• _INPUT FOR THIS TASK_
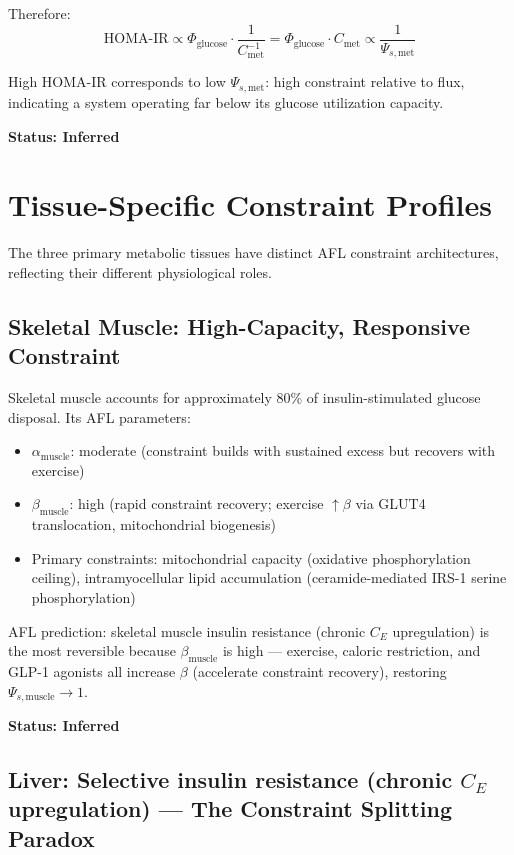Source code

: \documentclass[11pt]{article}
\begin{document}
Therefore:
\begin{equation}
    \mathrm{HOMA\text{-}IR} \propto \Phi_{\mathrm{glucose}} \cdot \frac{1}{C_{\mathrm{met}}^{-1}} = \Phi_{\mathrm{glucose}} \cdot C_{\mathrm{met}} \propto \frac{1}{\Psi_{s,\mathrm{met}}}
\end{equation}

High HOMA-IR corresponds to low $\Psi_{s,\mathrm{met}}$: high constraint relative to flux, indicating a system operating far below its glucose utilization capacity.

\textbf{Status: Inferred}

\section{Tissue-Specific Constraint Profiles}

The three primary metabolic tissues have distinct AFL constraint architectures, reflecting their different physiological roles.

\subsection{Skeletal Muscle: High-Capacity, Responsive Constraint}

Skeletal muscle accounts for approximately 80\% of insulin-stimulated glucose disposal. Its AFL parameters:
\begin{itemize}
    \item $\alpha_{\mathrm{muscle}}$: moderate (constraint builds with sustained excess but recovers with exercise)
    \item $\beta_{\mathrm{muscle}}$: high (rapid constraint recovery; exercise $\uparrow \beta$ via GLUT4 translocation, mitochondrial biogenesis)
    \item Primary constraints: mitochondrial capacity (oxidative phosphorylation ceiling), intramyocellular lipid accumulation (ceramide-mediated IRS-1 serine phosphorylation)
\end{itemize}

AFL prediction: skeletal muscle insulin resistance (chronic $C_E$ upregulation) is the most reversible because $\beta_{\mathrm{muscle}}$ is high --- exercise, caloric restriction, and GLP-1 agonists all increase $\beta$ (accelerate constraint recovery), restoring $\Psi_{s,\mathrm{muscle}} \to 1$.

\textbf{Status: Inferred}

\subsection{Liver: Selective insulin resistance (chronic $C_E$ upregulation) --- The Constraint Splitting Paradox}
\end{document}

• _DIRECTIONS FOR THIS TASK_
Count how many lines above include the word "glucose" and answer with that figure only.

• _WORKED SOLUTION_
3